Nota do Centro Acadêmico do curso de Ciências Socioambientais da UFMG acerca do crime ambiental em Mariana

No último dia 05 de Novembro de 2015, ocorreu um dos maiores desastres socioambientais do Estado de Minas Gerais, em Bento Rodrigues distrito da cidade de Mariana. O ocorrido ressalta duas realidades em relação ao meio ambiente e sociedade: o desmazelo das mineradoras e a conivência do poder público ao defender os interesses das multinacionais e não o povo de Minas e o meio ambiente, sendo negligente em relação ao controle e fiscalização de atividades de alto risco para as comunidades do entorno de empreendimentos minerários. Não foi acidente.

Nós estudantes de Ciências Socioambientais consideramos inadmissível uma falha técnica, como da empresa Samarco/Vale, atingir tais proporções. As comunidades que vivem próximas a empreendimentos minerários não podem conviver com o medo, com a insegurança e a negligência do poder público. A sociedade não pode aceitar a mineração nos moldes atuais com foco no desenvolvimento econômico em detrimento da dignidade e integridade humana. Exigimos a devida punição às empresas responsáveis e a garantia do resgate da cidadania e integridade das famílias afetadas.

Considerando que estamos diante de uma das maiores tragédias socioambientais do Estado, é importante ressaltar a necessidade da retirada do regime de urgência o Projeto de Lei n°2946/15. O PL enviado pelo Governador do Estado à Assembleia Legislativa no início deste mês pretende flexibilizar o licenciamento de empreendimentos, principalmente os minerários ditos prioritários para o desenvolvimento.

Agilidade no licenciamento não dialoga com a qualidade do empreendimento, nem com a redução de riscos ambientais e sociais, muito pelo contrário. Não podemos achar natural tragédias como essa. Não podemos aceitar perdas de vidas humanas e nem colocá-las em risco em troca de um modelo de desenvolvimento que prioriza o lucro de grandes empresas e ignoram comunidades, culturas, valores e cidadania.

Manifestamos solidariedade aos moradores e funcionários atingidos pelo rompimento das barragens de propriedade das empresas Samarco Fundão e Vale, no distrito de Bento Rodrigues, cidade de Mariana – MG. Nossa sede está aberta para arrecadação de doações para a comunidade atingida no seguinte endereço: Sala 2096, Faculdade de Filosofia e Ciências Humanas, Campus UFMG, Pampulha – BH (MG).

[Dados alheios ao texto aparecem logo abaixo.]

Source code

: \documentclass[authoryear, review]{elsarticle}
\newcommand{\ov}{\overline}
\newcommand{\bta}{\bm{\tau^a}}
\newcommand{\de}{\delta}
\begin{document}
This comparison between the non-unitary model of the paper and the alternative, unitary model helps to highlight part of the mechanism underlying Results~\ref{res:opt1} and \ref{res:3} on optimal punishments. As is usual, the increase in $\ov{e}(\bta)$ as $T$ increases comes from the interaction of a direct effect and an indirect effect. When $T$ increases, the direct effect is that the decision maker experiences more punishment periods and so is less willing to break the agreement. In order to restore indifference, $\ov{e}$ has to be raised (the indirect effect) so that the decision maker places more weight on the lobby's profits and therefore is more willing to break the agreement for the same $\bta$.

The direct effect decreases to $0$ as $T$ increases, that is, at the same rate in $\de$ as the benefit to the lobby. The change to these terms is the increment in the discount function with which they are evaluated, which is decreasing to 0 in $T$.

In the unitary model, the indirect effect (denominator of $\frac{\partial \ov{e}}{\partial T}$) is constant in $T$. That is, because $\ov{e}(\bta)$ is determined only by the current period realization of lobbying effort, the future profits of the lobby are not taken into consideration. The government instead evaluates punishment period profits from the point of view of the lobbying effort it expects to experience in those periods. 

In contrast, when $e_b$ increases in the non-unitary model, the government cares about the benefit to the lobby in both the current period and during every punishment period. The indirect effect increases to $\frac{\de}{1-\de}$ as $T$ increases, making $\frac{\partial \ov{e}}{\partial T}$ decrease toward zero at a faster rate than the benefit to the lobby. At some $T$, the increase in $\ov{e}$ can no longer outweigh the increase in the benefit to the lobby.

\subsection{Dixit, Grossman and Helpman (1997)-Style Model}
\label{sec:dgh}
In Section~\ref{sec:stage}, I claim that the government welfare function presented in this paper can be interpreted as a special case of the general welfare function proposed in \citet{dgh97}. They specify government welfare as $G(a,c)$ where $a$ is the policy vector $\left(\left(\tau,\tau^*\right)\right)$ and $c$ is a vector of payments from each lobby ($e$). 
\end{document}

Belo Horizonte, 6 de novembro de 2015

Centro Acadêmico de Ciências Socioambientais – CASa

Comments (5)

  1. *abaixo link do ibase sobre o novo código da mineração abaixo.

    Escrever nota num momento desses é importante, ser solidários e tentarmos no dia a dia ser minimamente coerentes também.

    pra não render demais cito 2 exemplos de figuras que algumas pessoas insistem em achar normal envolver em encontro nacional e noS cursoS,
    essa gente dessa laia envolvida com práticas políticas espúrias que agora finge ser solidária.

    quem é e a quem serve a marina silva (a do enecamb e das eleições)? nem precisa falar do histórico político dela ne? trabalha pra empresa e gente que só quer mesmo grana como fazem samarco e vale.

    quem é e a quem serve a jô moraes (aquela do enecamb do pc do b, o partido do novo código florestal e da base desses governos assassinos que mamam em teta de mineradora e agora fingem nada ter a ver com as mortes que seguem rio abaixo).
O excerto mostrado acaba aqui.